(INSTRUCTIONS FOR THE TASK) Take each line of the records below that contains the string "library" and copy it.

(Saved data entries)
------------------------------------------------------------------------

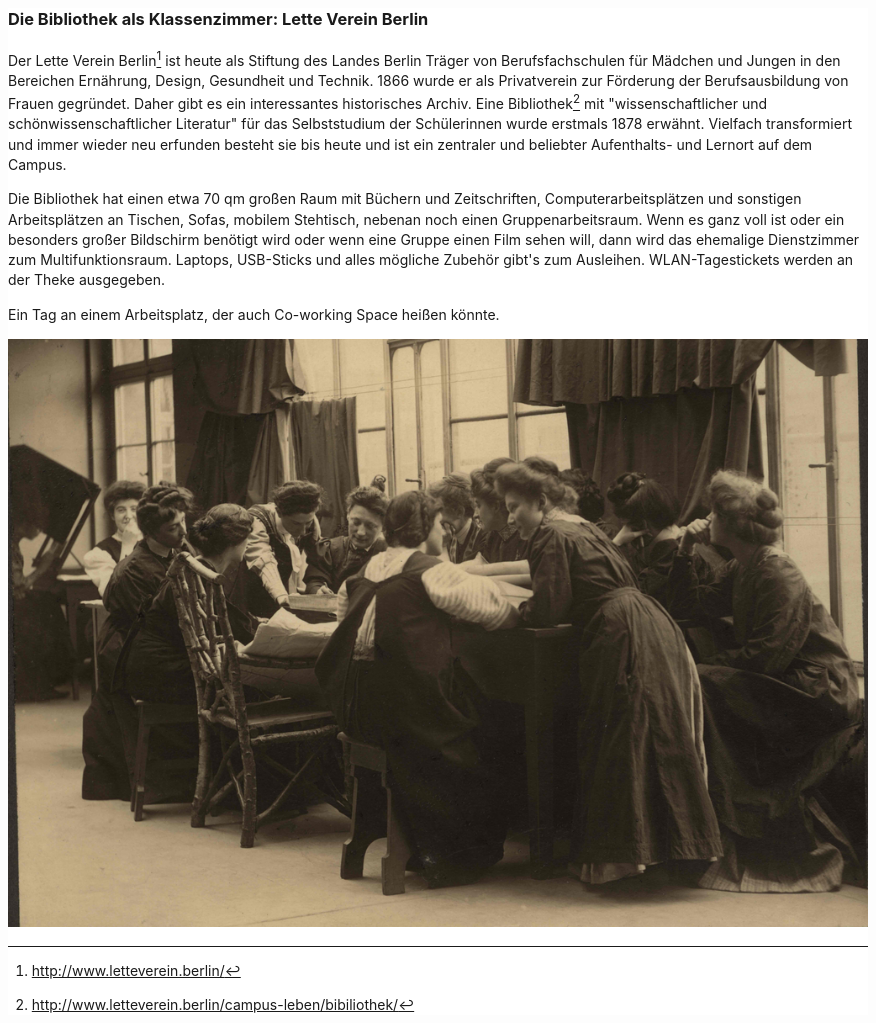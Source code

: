 ### Die Bibliothek als Klassenzimmer: Lette Verein Berlin


Der Lette Verein Berlin[^10] ist heute als Stiftung des Landes Berlin
Träger von Berufsfachschulen für Mädchen und Jungen in den Bereichen
Ernährung, Design, Gesundheit und Technik. 1866 wurde er als
Privatverein zur Förderung der Berufsausbildung von Frauen gegründet.
Daher gibt es ein interessantes historisches Archiv. Eine
Bibliothek[^11] mit "wissenschaftlicher und schönwissenschaftlicher
Literatur" für das Selbststudium der Schülerinnen wurde erstmals 1878
erwähnt. Vielfach transformiert und immer wieder neu erfunden besteht
sie bis heute und ist ein zentraler und beliebter Aufenthalts- und
Lernort auf dem Campus.

Die Bibliothek hat einen etwa 70 qm großen Raum mit Büchern und
Zeitschriften, Computerarbeitsplätzen und sonstigen Arbeitsplätzen an
Tischen, Sofas, mobilem Stehtisch, nebenan noch einen
Gruppenarbeitsraum. Wenn es ganz voll ist oder ein besonders großer
Bildschirm benötigt wird oder wenn eine Gruppe einen Film sehen will,
dann wird das ehemalige Dienstzimmer zum Multifunktionsraum. Laptops,
USB-Sticks und alles mögliche Zubehör gibt's zum Ausleihen.
WLAN-Tagestickets werden an der Theke ausgegeben.

Ein Tag an einem Arbeitsplatz, der auch Co-working Space heißen könnte.

![Marie Kundt mit Schülerinnen um 1910](img/archiv.jpg)


[^1]: Die Texte wurden in einer geschlechtersensiblen Sprache verfasst.
[^2]: <http://www.herr-hegenbarth-berlin.de/>
[^3]: <http://landesarchiv-berlin.de/>
[^4]: <https://www.hdpk.de/de/hochschule/einrichtungen-und-bereiche/bibliothek/>
[^5]: <https://www.hdpk.de>
[^6]: <https://www.facebook.com/hdpkbibliothek/>
[^7]: <http://www.mfk-berlin.de/bibliothek/>
[^8]: <https://www.ici-berlin.org/>
[^9]: <https://www.ici-berlin.org/library/>
[^10]: <http://www.letteverein.berlin/>
[^11]: <http://www.letteverein.berlin/campus-leben/bibiliothek/>
[^12]: <http://www.zas.gwz-berlin.de/>
[^13]: <http://www.zas.gwz-berlin.de/bibliothek.html>
[^14]: <https://de.bombardier.com/content/germany/de/about-us/bombardier-in-country/sites/>site.transportation-hennigsdorf.html
[^15]: <https://www.stadtmuseum/bibliothek.de>
[^16]: <https://www.stadtmuseum.de>
[^17]: <Ein Passepartout ist eine Papier- oder Kartonumrahmung für>
[^18]: <https://www.gender.hu-berlin.de/de/bibliothek>
[^19]: <https://www.gender.hu-berlin.de/de>
[^20]: <http://www.meta-katalog.eu/>
[^21]: <<https://www.digitales-deutsches-frauenarchiv.de/blog/>>
[^22]: <http://www.ida-dachverband.de/home/>
[^23]: <http://eige.europa.eu.rdc>
[^24]: <https://www.genderopen.de>
[^25]: <http://genderbibliothek.de/>
[^26]: <https://winenetworkeurope.wordpress.com/>
[^27]: <https://winenetworkeurope.wordpress.com/2017/12/06/genderopen-is-online/>
[^28]: <https://www.gender.hu-berlin.de/en/library/genderlibrary>
[^29]: <http://www.genderopen.de>
[^30]: <https://blog-genderopen.de>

------------------------------------------------------------------------

(TASK RESULT)
[^9]: <https://www.ici-berlin.org/library/>
[^28]: <https://www.gender.hu-berlin.de/en/library/genderlibrary>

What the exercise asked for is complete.